DIRECTIONS ▸
Once the line with "But it's still" is found in the entries below, print it and each following line exactly, stopping after the line with "You know, it's"; print nothing else.

Saved data entries ▸

***

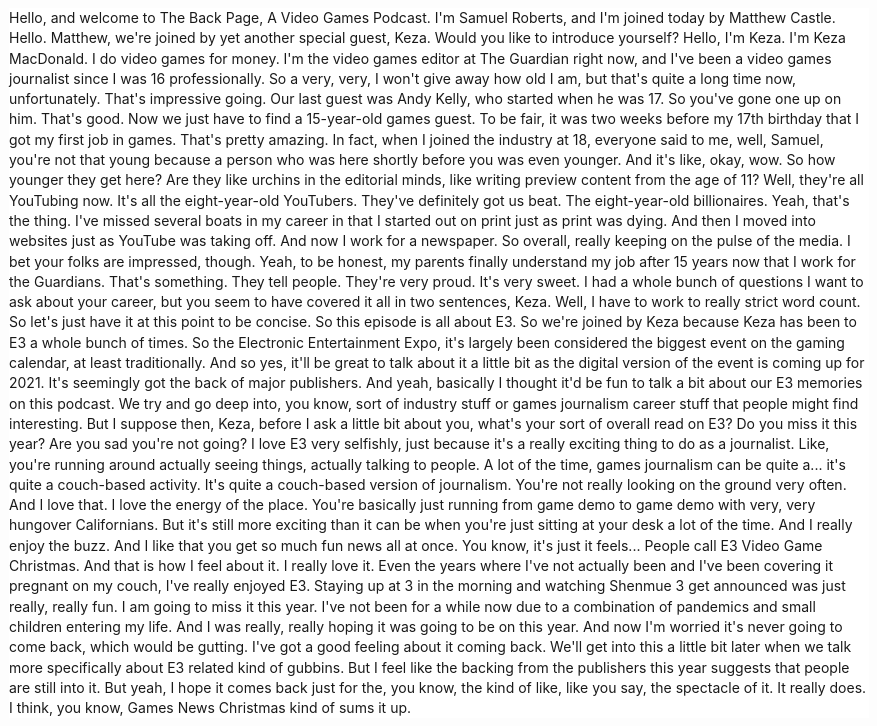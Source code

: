 Hello, and welcome to The Back Page, A Video Games Podcast. I'm Samuel Roberts, and I'm joined today by Matthew Castle.
Hello.
Matthew, we're joined by yet another special guest, Keza. Would you like to introduce yourself?
Hello, I'm Keza. I'm Keza MacDonald. I do video games for money.
I'm the video games editor at The Guardian right now, and I've been a video games journalist since I was 16 professionally. So a very, very, I won't give away how old I am, but that's quite a long time now, unfortunately.
That's impressive going. Our last guest was Andy Kelly, who started when he was 17. So you've gone one up on him.
That's good. Now we just have to find a 15-year-old games guest.
To be fair, it was two weeks before my 17th birthday that I got my first job in games.
That's pretty amazing. In fact, when I joined the industry at 18, everyone said to me, well, Samuel, you're not that young because a person who was here shortly before you was even younger. And it's like, okay, wow.
So how younger they get here? Are they like urchins in the editorial minds, like writing preview content from the age of 11?
Well, they're all YouTubing now. It's all the eight-year-old YouTubers. They've definitely got us beat.
The eight-year-old billionaires.
Yeah, that's the thing. I've missed several boats in my career in that I started out on print just as print was dying. And then I moved into websites just as YouTube was taking off.
And now I work for a newspaper. So overall, really keeping on the pulse of the media.
I bet your folks are impressed, though.
Yeah, to be honest, my parents finally understand my job after 15 years now that I work for the Guardians. That's something. They tell people.
They're very proud. It's very sweet.
I had a whole bunch of questions I want to ask about your career, but you seem to have covered it all in two sentences, Keza.
Well, I have to work to really strict word count. So let's just have it at this point to be concise.
So this episode is all about E3. So we're joined by Keza because Keza has been to E3 a whole bunch of times. So the Electronic Entertainment Expo, it's largely been considered the biggest event on the gaming calendar, at least traditionally.
And so yes, it'll be great to talk about it a little bit as the digital version of the event is coming up for 2021. It's seemingly got the back of major publishers. And yeah, basically I thought it'd be fun to talk a bit about our E3 memories on this podcast.
We try and go deep into, you know, sort of industry stuff or games journalism career stuff that people might find interesting. But I suppose then, Keza, before I ask a little bit about you, what's your sort of overall read on E3? Do you miss it this year?
Are you sad you're not going?
I love E3 very selfishly, just because it's a really exciting thing to do as a journalist. Like, you're running around actually seeing things, actually talking to people. A lot of the time, games journalism can be quite a...
it's quite a couch-based activity. It's quite a couch-based version of journalism. You're not really looking on the ground very often.
And I love that. I love the energy of the place. You're basically just running from game demo to game demo with very, very hungover Californians.
But it's still more exciting than it can be when you're just sitting at your desk a lot of the time. And I really enjoy the buzz. And I like that you get so much fun news all at once.
You know, it's just it feels... People call E3 Video Game Christmas. And that is how I feel about it.
I really love it. Even the years where I've not actually been and I've been covering it pregnant on my couch, I've really enjoyed E3. Staying up at 3 in the morning and watching Shenmue 3 get announced was just really, really fun.
I am going to miss it this year. I've not been for a while now due to a combination of pandemics and small children entering my life. And I was really, really hoping it was going to be on this year.
And now I'm worried it's never going to come back, which would be gutting.
I've got a good feeling about it coming back. We'll get into this a little bit later when we talk more specifically about E3 related kind of gubbins. But I feel like the backing from the publishers this year suggests that people are still into it.
But yeah, I hope it comes back just for the, you know, the kind of like, like you say, the spectacle of it. It really does. I think, you know, Games News Christmas kind of sums it up.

***

ANSWER ▸
But it's still more exciting than it can be when you're just sitting at your desk a lot of the time. And I really enjoy the buzz. And I like that you get so much fun news all at once.
You know, it's just it feels... People call E3 Video Game Christmas. And that is how I feel about it.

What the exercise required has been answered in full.